For this challenge we are asked to decrypt a file that has been encrypted using the block-cipher AES-128 in ECB (Electronic CodeBook). For this task I chose to use the pyca/cryptography module but there are other options available. The code is pretty straightforward:

from cryptography.hazmat.primitives.ciphers import Cipher
from cryptography.hazmat.primitives.ciphers.algorithms import AES
from cryptography.hazmat.primitives.ciphers.modes import ECB
from cryptography.hazmat.backends import default_backend


def decode_AES_128_ECB(ciphertext: bytes, key: bytes) -> bytes:
    """decode_AES_128_ECB

    :param ciphertext:
    :type ciphertext: bytes
    :param key:
    :type key: bytes

    :rtype: bytes
    """
    backend = default_backend()
    cipher = Cipher(AES(key), ECB(), backend=backend)
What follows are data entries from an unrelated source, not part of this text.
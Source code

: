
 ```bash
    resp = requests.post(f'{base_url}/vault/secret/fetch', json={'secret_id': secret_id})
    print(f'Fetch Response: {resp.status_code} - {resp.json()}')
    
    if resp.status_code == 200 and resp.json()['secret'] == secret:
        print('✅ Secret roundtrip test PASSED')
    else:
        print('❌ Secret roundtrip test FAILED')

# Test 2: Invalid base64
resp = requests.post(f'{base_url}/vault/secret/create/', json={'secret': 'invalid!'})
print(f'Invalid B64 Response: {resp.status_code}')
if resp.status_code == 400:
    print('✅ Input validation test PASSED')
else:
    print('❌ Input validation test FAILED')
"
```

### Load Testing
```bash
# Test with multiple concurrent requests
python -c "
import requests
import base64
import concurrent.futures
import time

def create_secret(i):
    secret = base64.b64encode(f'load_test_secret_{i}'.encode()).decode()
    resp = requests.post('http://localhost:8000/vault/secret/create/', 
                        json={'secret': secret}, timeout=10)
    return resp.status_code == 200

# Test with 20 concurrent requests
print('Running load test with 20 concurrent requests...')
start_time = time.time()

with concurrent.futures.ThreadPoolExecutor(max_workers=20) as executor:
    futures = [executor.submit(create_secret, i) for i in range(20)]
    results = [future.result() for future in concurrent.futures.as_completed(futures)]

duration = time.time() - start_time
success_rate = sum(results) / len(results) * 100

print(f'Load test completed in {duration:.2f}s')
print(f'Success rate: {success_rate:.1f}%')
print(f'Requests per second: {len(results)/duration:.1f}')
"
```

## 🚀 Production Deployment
    decryptor = cipher.decryptor()
    plaintext = decryptor.update(ciphertext) + decryptor.finalize()
    return plaintext

The plaintext are the lyrics of "Vanilla Ice - Play that funky music", you can verify your result with OpenSSL with this command:

$ openssl aes-128-ecb -K $(echo -n "YELLOW SUBMARINE" | xxd -p | head -c -1) -nosalt -d -in 7.txt -a -nopad

08. Detect AES in ECB mode

For the last challenge of the first set we are given a file containing quite a few hex-encoded ciphertexts and we have to find out which one has been encrypted using ECB. The problem with ECB is that, as it happened in the repeating XOR, if same plaintexts align with the key, the resulting ciphertext will be the same. This property allows us to guess wich one of the ciphertexts is encrypted using ECB by looking for the ones containing repeating blocks.

def find_repeating_blocks(buff: bytes ,bsize: int=16) -> list:
    blen = len(buff)
    bnum = blen//bsize
    blocks = {}
    for i in range(0, bnum*bsize, bsize):
        blocks[buff[i:i+bsize]] = blocks.get(buff[i:i+bsize], 0) + 1
    return blocks

We discover that the only ciphertext containing repeating block is: d880619740a8a19b7840a8[...]933f2c123c58386b06fba186a found at line 133.